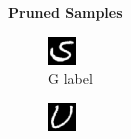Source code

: \documentclass[conference]{IEEEtran}
\begin{document}
\begin{figure}[h]
    \centering
    \textbf{Pruned Samples}\par\medskip 
    \begin{subfigure}{.20\columnwidth}
        \centering
        \includegraphics[width=.90\textwidth]{./images/issues/excluded-G-0-inferred-S.png}
        \caption{G label}
        \label{fig:inf_issue_G0}
    \end{subfigure}%
    \begin{subfigure}{.20\columnwidth}
        \centering
        \includegraphics[width=.90\textwidth]{./images/issues/excluded-T-5-inferred-u.png}

\end{subfigure}
\end{figure}
\end{document}
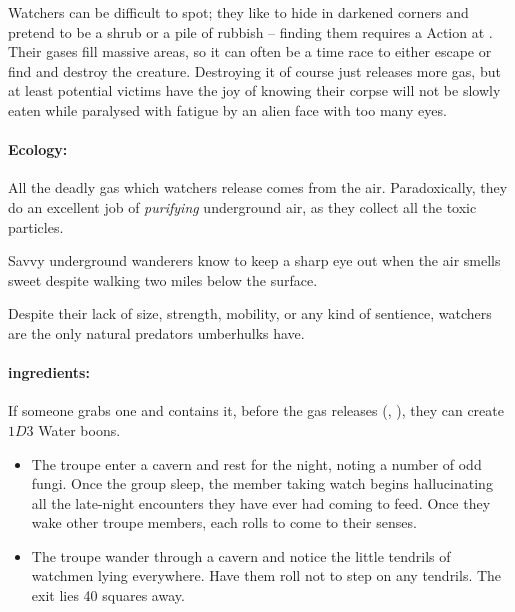 \begin{multicols}{2}
Watchers can be difficult to spot; they like to hide in darkened corners and pretend to be a shrub or a pile of rubbish -- finding them requires a  Action at \tn[10].
Their gases fill massive areas, so it can often be a time race to either escape or find and destroy the creature.
Destroying it of course just releases more gas, but at least potential victims have the joy of knowing their corpse will not be slowly eaten while paralysed with fatigue by an alien face with too many eyes.

\paragraph{Ecology:}
All the deadly gas which watchers release comes from the air.
Paradoxically, they do an excellent job of \emph{purifying} underground air, as they collect all the toxic particles.

Savvy underground wanderers know to keep a sharp eye out when the air smells sweet despite walking two miles below the surface.

Despite their lack of size, strength, mobility, or any kind of sentience, watchers are the only natural predators umberhulks have.


\watcher

\paragraph{\Glspl{ingredient}:}
If someone grabs one and contains it, before the gas releases (, \tn[10]), they can create $1D3$ Water \glspl{boon}.

\showEnc[plant]

\begin{itemize}

  \item
  The troupe enter a cavern and rest for the night, noting a number of odd fungi.
  Once the group sleep, the member taking watch begins hallucinating all the late-night encounters they have ever had coming to feed.
  Once they wake other troupe members, each rolls to come to their senses.
  \item
  The troupe wander through a cavern and notice the little tendrils of watchmen lying everywhere.
  Have them roll  not to step on any tendrils.
  The exit lies 40 squares away.

\end{itemize}

\end{multicols}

────────

PROBLEM TO WORK ON: The records above are to be transcribed word for word. Skip the images.

WRITTEN ANSWER:
Source code

: \documentclass[conference]{IEEEtran}
\begin{document}
\begin{figure}[h]
    \centering
    \textbf{Pruned Samples}\par\medskip 
    \begin{subfigure}{.20\columnwidth}
        \centering
        \includegraphics[width=.90\textwidth]{./images/issues/excluded-G-0-inferred-S.png}
        \caption{G label}
        \label{fig:inf_issue_G0}
    \end{subfigure}%
    \begin{subfigure}{.20\columnwidth}
        \centering
        \includegraphics[width=.90\textwidth]{./images/issues/excluded-T-5-inferred-u.png}

\end{subfigure}
\end{figure}
\end{document}
 \begin{multicols}{2}
Watchers can be difficult to spot; they like to hide in darkened corners and pretend to be a shrub or a pile of rubbish -- finding them requires a  Action at \tn[10].
Their gases fill massive areas, so it can often be a time race to either escape or find and destroy the creature.
Destroying it of course just releases more gas, but at least potential victims have the joy of knowing their corpse will not be slowly eaten while paralysed with fatigue by an alien face with too many eyes.

\paragraph{Ecology:}
All the deadly gas which watchers release comes from the air.
Paradoxically, they do an excellent job of \emph{purifying} underground air, as they collect all the toxic particles.

Savvy underground wanderers know to keep a sharp eye out when the air smells sweet despite walking two miles below the surface.

Despite their lack of size, strength, mobility, or any kind of sentience, watchers are the only natural predators umberhulks have.


\watcher

\paragraph{\Glspl{ingredient}:}
If someone grabs one and contains it, before the gas releases (, \tn[10]), they can create $1D3$ Water \glspl{boon}.

\showEnc[plant]

\begin{itemize}

  \item
  The troupe enter a cavern and rest for the night, noting a number of odd fungi.
  Once the group sleep, the member taking watch begins hallucinating all the late-night encounters they have ever had coming to feed.
  Once they wake other troupe members, each rolls to come to their senses.
  \item
  The troupe wander through a cavern and notice the little tendrils of watchmen lying everywhere.
  Have them roll  not to step on any tendrils.
  The exit lies 40 squares away.

\end{itemize}

\end{multicols}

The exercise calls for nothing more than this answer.